Distant ("Uzak", Nuri Bilge Ceylan, DVD, 2003): 9/10

         This film is as deadly serious as great comedies get. A cousin from a rural village in Turkey visits his cosmopolitan cousin in Istanbul. As far as the plot is concerned, this is all. The city-dweller, Mahmut, is a relatively affluent disillusioned bohemian who is an advertising photographer by trade (making his money by taking pictures of ceramic tiles). The man's occupation is crucial here. Ceylan could have easily have made him out to be an employee of the technology sector but a vital element would have missed if he had done so. It is often said that there is a biased toward engineering and science disciplines because of their inherent "usefulness". In Western countries though, the artist's passion is respected. After all, he is not expected to convince society of his "practical use" (only of his entertainment, which is bad enough). In Turkey, artists are pressured to adhere to a kind of professionalism that serves society in a more direct way. In other places it is done for financial gain, in Turkey it is also done to be respected. It comes as no surprise then, that Ceylan himself started off as an electric engineer major who later found his cinematic calling. Thus, we see Mahmut attempting to portray his engagement in artistic endevours even though it is apparent that he has abandoned these motivations long ago. And it is apparent not least in a scene in which Mahmut is watching a constant shot of a man on a train, a film that drives his cousin out of the living room through sheer boredom. Once his cousin leaves, Yusuf changes the tape with a porno. (the in-joke, apparently, is that one can do the same thing with this feature).
         Throughout the film, Yusuf slowly unravels as he forced to live with his cousin's (Yusuf) brutish mannerisms. He ends up having to spray Mahmut's shoes with air freshner and finds himself turning off the lights after him. The bastard doesn't even flush the toliet. Yet it is not Yusuf's piggishness that we learn of, but Mahmut's own. He is a lonely individual who refuses to acknowledge what little comfort he gains from the company.
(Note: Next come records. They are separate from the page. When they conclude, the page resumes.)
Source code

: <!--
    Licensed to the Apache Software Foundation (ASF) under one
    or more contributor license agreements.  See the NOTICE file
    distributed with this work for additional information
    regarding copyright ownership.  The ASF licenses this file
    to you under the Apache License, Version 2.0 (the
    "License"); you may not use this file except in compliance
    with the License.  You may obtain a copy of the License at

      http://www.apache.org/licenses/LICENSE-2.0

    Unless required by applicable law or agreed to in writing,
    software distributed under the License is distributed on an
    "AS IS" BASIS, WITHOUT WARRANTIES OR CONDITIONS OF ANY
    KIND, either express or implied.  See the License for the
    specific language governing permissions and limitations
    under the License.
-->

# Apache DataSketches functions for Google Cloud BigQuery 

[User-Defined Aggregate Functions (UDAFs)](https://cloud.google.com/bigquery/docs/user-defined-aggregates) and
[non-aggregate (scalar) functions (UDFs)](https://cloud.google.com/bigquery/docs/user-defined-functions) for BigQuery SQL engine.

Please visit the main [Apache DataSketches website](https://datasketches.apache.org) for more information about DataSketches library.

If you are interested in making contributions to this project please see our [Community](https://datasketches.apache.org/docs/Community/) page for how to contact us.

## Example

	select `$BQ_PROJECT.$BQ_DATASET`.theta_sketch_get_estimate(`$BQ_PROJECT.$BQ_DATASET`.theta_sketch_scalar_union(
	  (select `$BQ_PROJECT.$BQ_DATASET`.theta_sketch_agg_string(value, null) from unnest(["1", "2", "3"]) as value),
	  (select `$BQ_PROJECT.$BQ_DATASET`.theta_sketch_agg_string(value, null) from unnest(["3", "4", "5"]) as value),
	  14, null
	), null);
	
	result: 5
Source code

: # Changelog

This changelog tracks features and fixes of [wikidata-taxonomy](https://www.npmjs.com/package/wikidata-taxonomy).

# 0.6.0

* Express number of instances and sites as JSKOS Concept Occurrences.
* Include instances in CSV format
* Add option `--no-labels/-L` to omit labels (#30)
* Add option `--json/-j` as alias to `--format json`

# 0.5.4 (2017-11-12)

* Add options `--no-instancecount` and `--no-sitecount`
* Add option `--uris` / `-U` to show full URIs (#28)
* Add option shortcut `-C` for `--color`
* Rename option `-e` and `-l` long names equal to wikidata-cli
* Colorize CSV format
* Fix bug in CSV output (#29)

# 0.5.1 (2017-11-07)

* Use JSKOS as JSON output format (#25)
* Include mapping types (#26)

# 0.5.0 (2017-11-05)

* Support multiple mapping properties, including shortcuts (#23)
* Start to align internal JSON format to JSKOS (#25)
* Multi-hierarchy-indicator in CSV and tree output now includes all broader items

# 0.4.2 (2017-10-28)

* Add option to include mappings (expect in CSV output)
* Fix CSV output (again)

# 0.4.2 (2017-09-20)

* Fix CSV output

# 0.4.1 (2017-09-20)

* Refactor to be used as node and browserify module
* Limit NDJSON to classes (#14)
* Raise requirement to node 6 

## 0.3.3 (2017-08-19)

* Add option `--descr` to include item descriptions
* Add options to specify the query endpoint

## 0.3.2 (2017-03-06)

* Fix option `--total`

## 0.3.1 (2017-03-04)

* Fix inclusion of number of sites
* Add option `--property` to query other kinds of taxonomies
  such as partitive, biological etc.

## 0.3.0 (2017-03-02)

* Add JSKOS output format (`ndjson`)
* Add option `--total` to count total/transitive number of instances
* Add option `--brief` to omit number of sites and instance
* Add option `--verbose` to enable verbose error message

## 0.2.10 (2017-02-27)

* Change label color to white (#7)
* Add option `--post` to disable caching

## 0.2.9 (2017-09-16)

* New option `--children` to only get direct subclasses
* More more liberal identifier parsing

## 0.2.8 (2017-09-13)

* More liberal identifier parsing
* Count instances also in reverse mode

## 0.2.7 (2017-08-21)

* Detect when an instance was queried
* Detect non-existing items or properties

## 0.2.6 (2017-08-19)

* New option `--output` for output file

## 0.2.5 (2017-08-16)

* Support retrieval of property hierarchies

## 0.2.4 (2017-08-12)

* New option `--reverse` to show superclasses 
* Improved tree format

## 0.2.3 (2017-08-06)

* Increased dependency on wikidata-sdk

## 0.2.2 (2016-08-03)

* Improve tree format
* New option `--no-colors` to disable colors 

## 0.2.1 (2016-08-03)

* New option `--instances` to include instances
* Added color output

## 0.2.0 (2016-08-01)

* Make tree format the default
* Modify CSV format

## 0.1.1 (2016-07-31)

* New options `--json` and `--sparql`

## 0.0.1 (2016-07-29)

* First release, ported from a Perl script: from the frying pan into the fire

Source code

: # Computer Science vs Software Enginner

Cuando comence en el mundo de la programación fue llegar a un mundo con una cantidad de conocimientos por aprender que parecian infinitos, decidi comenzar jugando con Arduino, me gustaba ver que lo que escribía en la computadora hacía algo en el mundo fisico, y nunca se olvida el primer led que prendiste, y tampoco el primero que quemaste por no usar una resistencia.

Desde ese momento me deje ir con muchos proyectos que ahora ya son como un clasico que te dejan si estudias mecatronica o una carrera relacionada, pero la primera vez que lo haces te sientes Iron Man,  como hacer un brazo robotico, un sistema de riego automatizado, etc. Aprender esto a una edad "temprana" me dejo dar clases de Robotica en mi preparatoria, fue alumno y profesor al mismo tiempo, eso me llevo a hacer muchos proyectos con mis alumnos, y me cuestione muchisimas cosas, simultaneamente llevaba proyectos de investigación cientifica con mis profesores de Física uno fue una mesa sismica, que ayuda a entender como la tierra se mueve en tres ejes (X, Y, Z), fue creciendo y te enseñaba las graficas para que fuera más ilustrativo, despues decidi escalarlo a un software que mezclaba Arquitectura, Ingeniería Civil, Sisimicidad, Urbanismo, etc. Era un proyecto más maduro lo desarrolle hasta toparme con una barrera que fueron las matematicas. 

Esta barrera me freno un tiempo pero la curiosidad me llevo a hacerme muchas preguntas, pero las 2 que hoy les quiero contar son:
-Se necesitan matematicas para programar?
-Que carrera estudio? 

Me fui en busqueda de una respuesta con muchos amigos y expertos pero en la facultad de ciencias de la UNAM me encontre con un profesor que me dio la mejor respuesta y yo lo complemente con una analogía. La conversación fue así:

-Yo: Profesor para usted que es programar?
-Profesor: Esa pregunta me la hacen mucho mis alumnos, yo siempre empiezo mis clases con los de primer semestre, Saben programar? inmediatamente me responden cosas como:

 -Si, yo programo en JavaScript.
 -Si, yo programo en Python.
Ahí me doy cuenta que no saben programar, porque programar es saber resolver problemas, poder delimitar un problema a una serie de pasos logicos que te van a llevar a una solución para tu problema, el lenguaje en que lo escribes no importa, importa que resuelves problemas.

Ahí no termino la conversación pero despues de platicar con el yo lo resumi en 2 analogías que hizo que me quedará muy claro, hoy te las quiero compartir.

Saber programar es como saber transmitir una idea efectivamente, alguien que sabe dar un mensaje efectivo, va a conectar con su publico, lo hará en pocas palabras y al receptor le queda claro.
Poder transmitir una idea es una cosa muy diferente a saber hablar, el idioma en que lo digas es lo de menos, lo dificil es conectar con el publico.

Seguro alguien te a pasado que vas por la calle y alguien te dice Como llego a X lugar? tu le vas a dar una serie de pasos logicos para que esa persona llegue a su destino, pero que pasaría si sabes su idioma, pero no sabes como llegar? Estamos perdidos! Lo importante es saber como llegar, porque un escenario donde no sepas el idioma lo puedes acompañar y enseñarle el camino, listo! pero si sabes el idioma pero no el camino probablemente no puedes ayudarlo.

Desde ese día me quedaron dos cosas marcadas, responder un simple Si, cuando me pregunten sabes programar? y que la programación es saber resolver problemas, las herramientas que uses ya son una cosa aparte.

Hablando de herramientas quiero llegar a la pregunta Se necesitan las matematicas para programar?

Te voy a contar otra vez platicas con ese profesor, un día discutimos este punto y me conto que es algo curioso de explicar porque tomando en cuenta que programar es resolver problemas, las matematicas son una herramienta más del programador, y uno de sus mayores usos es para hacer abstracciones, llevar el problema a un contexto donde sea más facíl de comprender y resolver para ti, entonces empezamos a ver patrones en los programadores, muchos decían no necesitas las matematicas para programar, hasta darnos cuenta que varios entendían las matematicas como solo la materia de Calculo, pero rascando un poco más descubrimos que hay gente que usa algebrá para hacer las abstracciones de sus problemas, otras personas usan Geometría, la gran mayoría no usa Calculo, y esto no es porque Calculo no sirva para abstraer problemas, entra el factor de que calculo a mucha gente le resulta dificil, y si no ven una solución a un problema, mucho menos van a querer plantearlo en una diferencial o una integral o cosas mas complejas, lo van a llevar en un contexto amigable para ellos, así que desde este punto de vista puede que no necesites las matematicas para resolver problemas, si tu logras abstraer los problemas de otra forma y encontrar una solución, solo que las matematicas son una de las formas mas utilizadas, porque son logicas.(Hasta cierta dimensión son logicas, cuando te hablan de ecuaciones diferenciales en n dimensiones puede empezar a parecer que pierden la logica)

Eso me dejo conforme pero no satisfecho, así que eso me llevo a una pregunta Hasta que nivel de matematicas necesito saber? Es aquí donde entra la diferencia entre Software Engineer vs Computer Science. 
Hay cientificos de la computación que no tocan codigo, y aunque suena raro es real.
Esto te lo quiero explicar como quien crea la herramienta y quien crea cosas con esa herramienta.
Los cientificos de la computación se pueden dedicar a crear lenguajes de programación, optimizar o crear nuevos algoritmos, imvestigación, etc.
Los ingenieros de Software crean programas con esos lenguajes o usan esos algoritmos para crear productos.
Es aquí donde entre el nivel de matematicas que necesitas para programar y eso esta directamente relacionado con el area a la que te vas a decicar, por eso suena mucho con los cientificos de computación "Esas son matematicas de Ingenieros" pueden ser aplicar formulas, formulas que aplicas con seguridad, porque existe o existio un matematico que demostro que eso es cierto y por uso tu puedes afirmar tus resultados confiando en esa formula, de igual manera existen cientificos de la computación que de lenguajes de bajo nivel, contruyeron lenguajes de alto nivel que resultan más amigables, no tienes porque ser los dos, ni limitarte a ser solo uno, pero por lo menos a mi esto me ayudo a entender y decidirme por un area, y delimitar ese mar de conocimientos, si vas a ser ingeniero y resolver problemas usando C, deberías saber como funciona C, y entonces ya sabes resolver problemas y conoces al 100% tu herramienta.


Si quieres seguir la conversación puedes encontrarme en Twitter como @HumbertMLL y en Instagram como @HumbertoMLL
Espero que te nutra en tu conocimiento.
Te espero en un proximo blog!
At one point, we see him waking up from a nightmare in which the lamp next to the TV crashes to the floor in slow motion. This is not intended as a symbolic revelation (thankfully). It is a very literal one. There is nothing else left for his subconscious to extract from his life experiences.
         The characters, when apart, spend there time stalking strangers or abandoned loved ones at various landmarks in Istanbul. This is either underexplored or overexplored in the film, although you do get the scenery. ("The Stalker", incidentally, is the name of the film Yusuf switches for the porno). It is one of the film's few weaknesses. The film manages, however, to prepare you for The Reckoning.